Saikat Chatterjee, John Revill and David Lawder, 16 December 2020

LONDON/ZURICH/WASHINGTON (Reuters) – The threat of being named a currency manipulator by the U.S. Treasury may be an embarrassment for Switzerland, but even if the country does get the tag, it likely will have little effect on the Swiss National Bank’s monetary policy.

Switzerland is expected to meet all three criteria for such designation in the long-overdue U.S. Treasury report on the foreign currency practices of major trading partners. The Treasury has some discretion on whether to issue such a label, and the coronavirus pandemic, which has thrown trade and capital flows into chaos this year, could be a factor.

There would be no automatic punishment with a label, though U.S. law requires Washington to demand negotiations with designated countries.

Vietnam, Thailand and Taiwan this year have also been in violation https://www.cfr.org/article/tracking-currency-manipulation of the Treasury’s three manipulation criteria: a $20 billion-plus bilateral trade surplus with the United States, foreign currency intervention exceeding 2% of GDP and a global current account surplus exceeding 2% of GDP.

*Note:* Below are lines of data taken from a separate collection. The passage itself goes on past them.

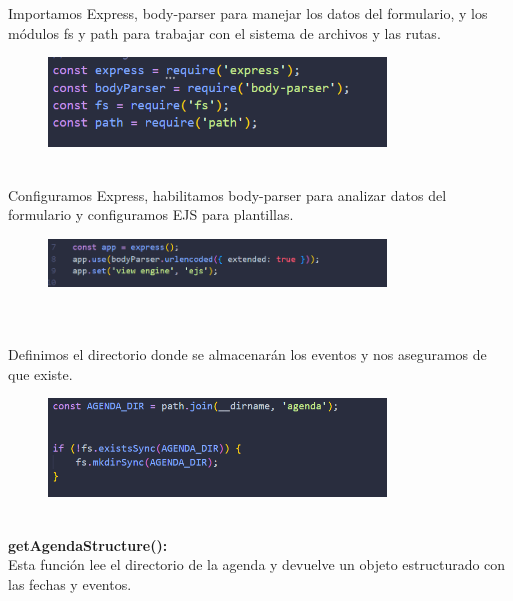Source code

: \documentclass{article}
\begin{document}
Importamos Express, body-parser para manejar los datos del formulario, y los módulos fs y path para trabajar con el sistema de archivos y las rutas.
    \begin{figure}[H]
		          \centering
		          \includegraphics[width=0.8\textwidth,keepaspectratio]                       {img/modAg.png}
    \end{figure}
\\
Configuramos Express, habilitamos body-parser para analizar datos del formulario y configuramos EJS para plantillas.


     \begin{figure}[H]
		          \centering
		          \includegraphics[width=0.8\textwidth,keepaspectratio]                       {img/confExpress.png}
    \end{figure}
\\
\\Definimos el directorio donde se almacenarán los eventos y nos aseguramos de que existe.
    \begin{figure}[H]
		          \centering
		          \includegraphics[width=0.8\textwidth,keepaspectratio]                       {img/confDir.png}
    \end{figure}
\\\textbf{getAgendaStructure():}
\\Esta función lee el directorio de la agenda y devuelve un objeto estructurado con las fechas y eventos.
\end{document}
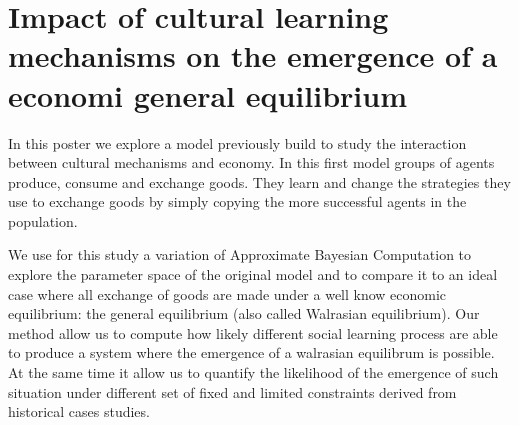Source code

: \documentclass[a4paper,10pt]{report}
\begin{document}
\section*{Impact of cultural learning mechanisms on the emergence of a economi general equilibrium}

In this poster we explore a model previously build to study the interaction between cultural mechanisms and economy. In this first model groups of agents produce, consume and exchange goods. They learn and change the strategies they use to exchange goods by simply copying the more successful agents in the population.

We use for this study a variation of Approximate Bayesian Computation to explore the parameter space of the original model and to compare it to an ideal case where all exchange of goods are made under a well know economic equilibrium: the  general equilibrium (also called Walrasian equilibrium). Our method allow us to compute how likely different social learning process are able to produce a system where the emergence of a walrasian equilibrum is possible. At the same time it allow us to quantify the likelihood of the emergence of such situation under different set of fixed and limited constraints derived from historical cases studies.
\end{document}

Currency experts expect Treasury Secretary Steven Mnuchin to issue the report within days, just over a month before he leaves office.

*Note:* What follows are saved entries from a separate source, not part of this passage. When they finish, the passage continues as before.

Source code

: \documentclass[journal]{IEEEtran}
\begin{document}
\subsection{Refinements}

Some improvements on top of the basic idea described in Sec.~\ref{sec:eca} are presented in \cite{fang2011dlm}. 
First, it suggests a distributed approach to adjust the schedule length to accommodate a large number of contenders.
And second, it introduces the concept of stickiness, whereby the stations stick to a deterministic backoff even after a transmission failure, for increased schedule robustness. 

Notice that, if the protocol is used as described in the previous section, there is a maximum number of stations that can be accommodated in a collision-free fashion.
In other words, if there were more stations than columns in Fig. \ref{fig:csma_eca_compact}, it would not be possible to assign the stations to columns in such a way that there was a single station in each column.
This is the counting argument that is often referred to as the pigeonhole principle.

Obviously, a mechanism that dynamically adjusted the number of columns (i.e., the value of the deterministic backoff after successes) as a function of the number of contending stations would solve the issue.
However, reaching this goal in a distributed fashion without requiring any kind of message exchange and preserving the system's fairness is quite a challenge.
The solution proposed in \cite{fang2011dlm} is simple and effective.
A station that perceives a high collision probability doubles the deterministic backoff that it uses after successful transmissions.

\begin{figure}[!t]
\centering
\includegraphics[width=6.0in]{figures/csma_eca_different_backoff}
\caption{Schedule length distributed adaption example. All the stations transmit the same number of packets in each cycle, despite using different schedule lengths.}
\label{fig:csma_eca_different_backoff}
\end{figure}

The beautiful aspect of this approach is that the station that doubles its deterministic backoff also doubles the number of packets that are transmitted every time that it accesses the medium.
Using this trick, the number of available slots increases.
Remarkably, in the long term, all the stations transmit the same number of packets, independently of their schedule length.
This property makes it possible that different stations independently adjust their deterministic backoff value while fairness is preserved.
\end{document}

“The subtle implication of being put on this list is that you eventually could come under sanctions, and that puts pressure on these countries not to weaken their currencies so much, or to allow strengthening,” said Win Thin, global head of Currency Strategy at BBH.

But he said that in Switzerland’s case, as the exchange rate is its main tool for fighting deflation, “they may say, ‘Well, tough’”.

The Swiss central bank is firmly under the Treasury’s focus after spending 90 billion Swiss francs ($101.50 billion) on foreign currency intervention in the first half of 2020 amid pandemic-driven safe-haven inflows.

The SNB has long argued it is not trying to weaken the franc to gain a trade advantage. Instead, it aims only to stem the appreciation of its currency to head off the threat of deflation, which runs contrary to its goal of price stability.

“Switzerland has always been treated as a special case when it comes to exchange rate policy and even the U.S. Treasury has conceded in the past that Switzerland’s economic situation is “distinctive” and that its monetary policy options are limited by its small stock of domestic assets,” said David Oxley, a senior European economist at Capital Economics.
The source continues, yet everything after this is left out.